Qantas planes are set to fly again later today after Australia's workplace mediator ordered an end to a bitter industrial dispute that saw the carrier ground its entire fleet.
The decision will bring relief to tens of thousands of stranded passengers left in limbo since the airline locked out staff and cancelled all flights indefinitely on Saturday.
"We have decided to terminate protected industrial action in relation to each of the proposed enterprise agreements immediately,'' Fair Work Australia said after a marathon meeting that ended early in the morning.
Qantas chief executive Alan Joyce said aircraft could be back in the air by this afternoon.
"We will be getting our aircraft back up in the air as soon as we possibly can. It could be as early as Monday afternoon on a limited schedule with the approval of the regulator,'' he said.
"I apologise to all Qantas passengers that have been impacted by the industrial action by unions over the past few months and in particular the past few days.''
Justice Geoffrey Giudice, part of the industrial umpire panel, said the decision allowed for further negotiations between Qantas and unions for 21 days to try and hammer out their differences.
Fair Work Australia could have opted to suspend strike action for as long as 120 days so talks could take place, a move favoured by unions, but instead came down in favour of Qantas who wanted permanent termination.
It said the dispute needed to end immediately to protect the tourism industry, which has been hit hard.
Prime Minister Julia Gillard took the rare step of ordering in the workplace mediator and, like Qantas, favoured a quick resolution.
"The government... is seeking to bring industrial action to an end and to have the dispute resolved so we can proceed with certainty with our iconic airline Qantas,'' she said in Perth Sunday.
Qantas said nearly 70,000 passengers on 447 flights were affected by the grounding of 108 aircraft in 22 cities, with frustrated customers venting their anger at hubs from Europe to Asia and the US West Coast.
Air New Zealand takes overflow
Air New Zealand has been working with alliance partner Virgin to allow the Australian company to help some stranded passengers.
Australasia general manager Bruce Parton said Air New Zealand was working to free up six to eight aircraft and was organising cover for baggage-handling duties, which are covered by Qantas.
Mr Parton said putting on extra Air New Zealand planes would allow its partner Virgin to divert aircraft to Australian domestic routes in a bid to limit disruption ahead of Tuesday's Melbourne Cup.
Mr Parton flew to Sydney yesterday afternoon to work on contingency plans. He said the airport's Qantas check-in area was "utter chaos''.
"It's 20 feet deep with people screaming and yelling. There's a lot of anger and angst, the customers are pretty unhappy with how they've been treated.

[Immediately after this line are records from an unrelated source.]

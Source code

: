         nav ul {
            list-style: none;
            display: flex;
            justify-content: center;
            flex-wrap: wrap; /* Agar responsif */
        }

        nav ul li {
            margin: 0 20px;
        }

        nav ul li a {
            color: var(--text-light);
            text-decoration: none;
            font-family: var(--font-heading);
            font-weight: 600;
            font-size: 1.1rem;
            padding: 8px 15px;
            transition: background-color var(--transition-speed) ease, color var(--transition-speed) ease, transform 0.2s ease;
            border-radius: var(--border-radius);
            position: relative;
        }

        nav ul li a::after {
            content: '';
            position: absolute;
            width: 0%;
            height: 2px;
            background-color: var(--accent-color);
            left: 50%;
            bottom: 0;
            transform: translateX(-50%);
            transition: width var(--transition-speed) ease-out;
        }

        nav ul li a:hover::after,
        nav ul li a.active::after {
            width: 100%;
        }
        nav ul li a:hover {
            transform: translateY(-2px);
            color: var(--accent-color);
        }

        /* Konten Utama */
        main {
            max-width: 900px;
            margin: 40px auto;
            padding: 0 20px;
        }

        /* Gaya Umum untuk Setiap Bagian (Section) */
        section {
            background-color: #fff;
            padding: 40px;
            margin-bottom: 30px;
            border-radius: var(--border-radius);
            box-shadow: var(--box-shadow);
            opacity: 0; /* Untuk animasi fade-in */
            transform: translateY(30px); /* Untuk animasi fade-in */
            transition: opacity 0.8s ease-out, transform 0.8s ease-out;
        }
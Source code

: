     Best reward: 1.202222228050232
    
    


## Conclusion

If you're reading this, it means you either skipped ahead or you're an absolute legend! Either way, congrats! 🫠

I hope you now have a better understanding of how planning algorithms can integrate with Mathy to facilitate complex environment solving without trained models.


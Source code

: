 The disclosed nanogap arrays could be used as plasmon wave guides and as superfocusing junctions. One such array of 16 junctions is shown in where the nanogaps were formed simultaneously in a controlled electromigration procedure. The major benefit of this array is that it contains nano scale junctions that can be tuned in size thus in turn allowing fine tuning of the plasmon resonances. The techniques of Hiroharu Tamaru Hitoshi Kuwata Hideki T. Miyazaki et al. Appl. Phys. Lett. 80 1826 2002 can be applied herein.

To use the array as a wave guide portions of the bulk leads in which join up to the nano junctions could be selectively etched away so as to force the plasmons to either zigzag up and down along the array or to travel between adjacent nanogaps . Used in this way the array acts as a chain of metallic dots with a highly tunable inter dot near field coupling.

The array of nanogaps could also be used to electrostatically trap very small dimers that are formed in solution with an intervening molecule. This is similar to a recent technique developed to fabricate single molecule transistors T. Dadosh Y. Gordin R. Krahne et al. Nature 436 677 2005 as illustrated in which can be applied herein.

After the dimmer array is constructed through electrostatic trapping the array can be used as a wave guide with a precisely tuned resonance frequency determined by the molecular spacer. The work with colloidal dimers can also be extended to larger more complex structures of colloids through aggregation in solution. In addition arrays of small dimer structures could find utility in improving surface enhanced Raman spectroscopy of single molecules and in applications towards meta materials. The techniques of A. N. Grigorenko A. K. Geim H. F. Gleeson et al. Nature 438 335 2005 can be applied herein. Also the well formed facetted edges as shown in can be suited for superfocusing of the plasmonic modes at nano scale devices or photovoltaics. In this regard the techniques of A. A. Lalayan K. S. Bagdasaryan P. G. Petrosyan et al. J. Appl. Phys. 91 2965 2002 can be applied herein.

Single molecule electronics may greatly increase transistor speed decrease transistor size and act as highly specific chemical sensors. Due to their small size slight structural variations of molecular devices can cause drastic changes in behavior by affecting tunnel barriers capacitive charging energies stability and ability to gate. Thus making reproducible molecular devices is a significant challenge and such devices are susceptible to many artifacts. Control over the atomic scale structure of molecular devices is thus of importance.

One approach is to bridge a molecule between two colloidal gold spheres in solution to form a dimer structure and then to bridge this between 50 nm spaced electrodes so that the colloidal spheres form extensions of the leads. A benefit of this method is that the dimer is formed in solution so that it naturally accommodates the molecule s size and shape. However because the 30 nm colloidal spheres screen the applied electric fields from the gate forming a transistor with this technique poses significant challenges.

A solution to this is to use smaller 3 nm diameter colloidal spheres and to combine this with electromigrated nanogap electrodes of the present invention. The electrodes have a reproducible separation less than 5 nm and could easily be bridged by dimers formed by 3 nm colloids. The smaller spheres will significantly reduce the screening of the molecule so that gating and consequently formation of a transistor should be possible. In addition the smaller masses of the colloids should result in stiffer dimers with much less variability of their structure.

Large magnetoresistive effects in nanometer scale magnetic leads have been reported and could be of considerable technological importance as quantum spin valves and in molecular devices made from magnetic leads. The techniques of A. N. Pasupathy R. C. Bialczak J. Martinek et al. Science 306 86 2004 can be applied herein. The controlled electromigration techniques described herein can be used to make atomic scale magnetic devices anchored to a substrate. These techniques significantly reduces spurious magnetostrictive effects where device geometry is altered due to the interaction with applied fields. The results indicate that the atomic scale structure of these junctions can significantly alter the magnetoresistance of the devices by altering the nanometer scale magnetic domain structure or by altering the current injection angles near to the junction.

"When I'm talking to the Qantas customers, what they're staggered with is the speed at which this was bought in. No one got any warning ... They just feel like they've been treated with disdain.''
He said people he'd talked to would remember the incident, and there would be long-term damage to the Qantas brand.
Unions have been protesting against pay and restructuring plans that would see 1,000 jobs axed and the establishment of two new Qantas group airlines focused on Asia.
Joyce defended his extraordinary decision to ground flights, which was aimed at ending three months of sporadic strikes by baggage handlers, pilots and engineers unions.
"We could not survive that way. The only solution for Qantas was to take our own industrial action,'' he said of the union lockout that forced the grounding of planes.
The decision was taken a day after an explosive annual general meeting where union anger was directed at management, including over a hefty pay rise awarded to Joyce.
The chief executive said he was forced to bring the standoff to a head to tackle unions' "outrageous demands'', with the airline losing Aus$15 million (NZ$19 million) per week.
Tony Sheldon, head of the ground staff's Transport Workers Union, described the mediator's decision as a "slap in the face to Qantas''.
"They are now forced to put their airline back in the air after this despicable action grounding so many planes, and the hopes of so many people right around the world,'' he said.
He said the travelling public and Qantas workers would not easily forgive the airline's actions.
And he urged the government to "protect Australian jobs'' against the airline's Asian restructure.
"The Australian government has a responsibility to make sure that those jobs are not offshored over to Asia,'' he said.
As both sides traded recriminations, passengers were cooling their heels in Australia as well as at Qantas hubs such as Hong Kong, Singapore, London and Los Angeles.
"This is completely unacceptable,'' said Michael Fung, a 57-year-old from Brisbane who was stranded in Hong Kong with his wife.